奥鬼怒温泉郷・加仁湯

 加仁湯までは、宿泊客に対しては送迎があるが、日帰りでの利用の場合、女夫渕温泉の駐車場から奥鬼怒自然研究路と呼ばれる山道を90分ほど歩かなければならない。
途中の山道は、一部を除いて平坦で、通常はわりと労せずにいけそう。だが我々の場合、雨上がりでしかも2歳児を連れての山行だったので、大いに疲れた。
子連れなので、ガイドブックに出ている90分という時間よりも大幅に遅れることを予想したが、女夫渕温泉の駐車場を出発したのが12時40分、加仁湯に到着したのが14時20分と、ほぼ見込みどおりの行程だった。

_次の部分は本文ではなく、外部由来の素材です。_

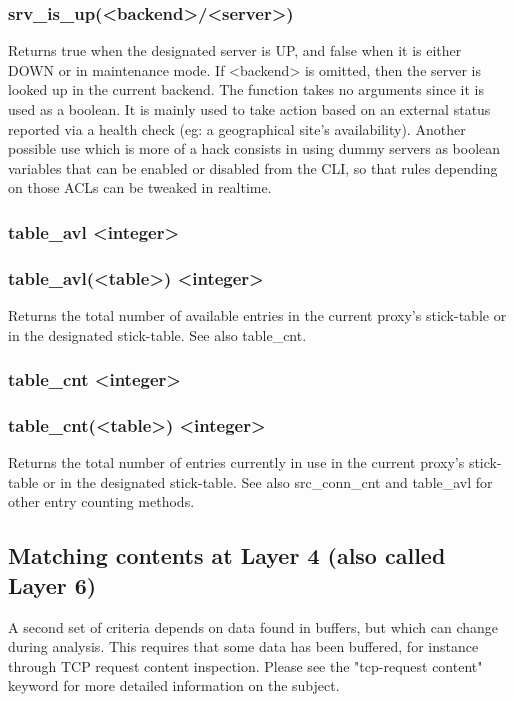 \subsubsection*{srv\_is\_up(<backend>/<server>)}
  Returns true when the designated server is UP, and false when it is either
  DOWN or in maintenance mode. If <backend> is omitted, then the server is
  looked up in the current backend. The function takes no arguments since it
  is used as a boolean. It is mainly used to take action based on an external
  status reported via a health check (eg: a geographical site's availability).
  Another possible use which is more of a hack consists in using dummy servers
  as boolean variables that can be enabled or disabled from the CLI, so that
  rules depending on those ACLs can be tweaked in realtime.

\subsubsection[table\_avl]{table\_avl <integer>}
\subsubsection*{table\_avl(<table>) <integer>}
  Returns the total number of available entries in the current proxy's
  stick-table or in the designated stick-table. See also table\_cnt.

\subsubsection[table\_cnt]{table\_cnt <integer>}
\subsubsection*{table\_cnt(<table>) <integer>}
  Returns the total number of entries currently in use in the current proxy's
  stick-table or in the designated stick-table. See also src\_conn\_cnt and
  table\_avl for other entry counting methods.

\subsection{Matching contents at Layer 4 (also called Layer 6)}

A second set of criteria depends on data found in buffers, but which can change
during analysis. This requires that some data has been buffered, for instance
through TCP request content inspection. Please see the "tcp-request content"
keyword for more detailed information on the subject.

 玄関には宿泊客専用の送迎バスが止まっている。うらやましさを感じつつ、中へ行く。
浴場は女性専用露天風呂が1箇所と、混浴露天風呂がいくつかある。まずは、一番奥にある混浴露天風呂へ。
お湯は白濁しており、かなり熱い。飲むと硫黄の香りがする。浴槽は中央で2つに仕切られ、片方が熱く、もう一方はぬるめとなっている模様だが、ぬるいほうには女性の脱衣場からの出口があり、「女性優先」のように見受けられることから、男性はほとんどが熱いほうに入っている。男性でぬるいほうにいっていたのは、女性連れの人のみだった。
女性専用露天に入った妻によると、女性の露天風呂も同じように2つに仕切られているとのことだった。

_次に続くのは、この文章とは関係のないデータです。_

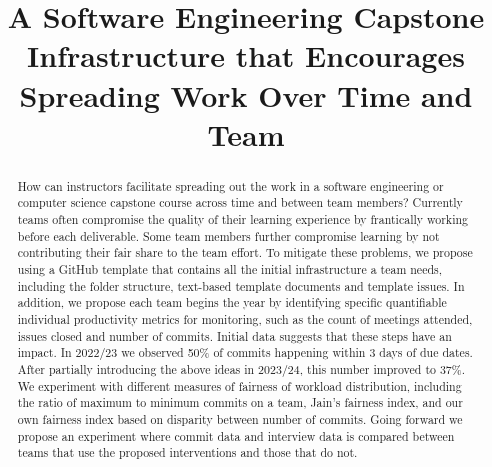 \documentclass[10pt, conference]{IEEEtran}
\begin{document}
\title{A Software Engineering Capstone Infrastructure that Encourages Spreading
Work Over Time and Team}

\author{\IEEEauthorblockN{}
\IEEEauthorblockA{}


}

\maketitle
  
\begin{abstract}

How can instructors facilitate spreading out the work in a software engineering
or computer science capstone course across time and between team members?
Currently teams often compromise the quality of their learning experience by
frantically working before each deliverable.  Some team members further
compromise learning by not contributing their fair share to the team effort. To
mitigate these problems, we propose using a GitHub template that contains all
the initial infrastructure a team needs, including the folder structure,
text-based template documents and template issues. In addition, we propose each
team begins the year by identifying specific quantifiable individual
productivity metrics for monitoring, such as the count of meetings attended,
issues closed and number of commits.  Initial data suggests that these steps
have an impact.  In 2022/23 we observed 50\% of commits happening within 3 days
of due dates.  After partially introducing the above ideas in 2023/24, this
number improved to 37\%. We experiment with different measures of fairness of
workload distribution, including the ratio of maximum to minimum commits on a
team, Jain's fairness index, and our own fairness index based on disparity
between number of commits. Going forward we propose an experiment where commit
data and interview data is compared between teams that use the proposed
interventions and those that do not.

\end{abstract}
\end{document}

 続いて、手前にある混浴露天へ。こちらも脱衣所は男女別に分かれている。浴槽は2つあり、いずれも岩組み。奥の風呂のほうには10人ぐらいの客がいたが、こちらにはなぜか誰もいないので、お湯を独占できた。

 この混浴露天風呂の上には、ロマンの湯と呼ばれる半畳ほどの露天風呂が4つあり、家族風呂として利用できるようになっている。それぞれの風呂には仕切りがあるのだが、ドアがあるわけでもないので、半貸切といった趣だ。身を乗り出して覗かない限りは見えない、なんとも微妙なつくりだ。こちらは、時間がないので入ることができなかった。

 加仁湯のすぐ近くに、八丁の湯という温泉があるのだが、日帰り入浴の受付時間が終了しており、残念ながら入ることはできない。早々来ることができない場所だけに残念だ。

 帰りも、奥鬼怒自然研究路経由で90分の散歩。
うちの子は、すっかり疲れてしまったのか、肩車をしている途中に昼寝を開始。歩いている途中に雨が降り出したが、それほど濡れずに駐車場まで戻ることができた。
車に乗り込み、奥鬼怒温泉郷を後にする。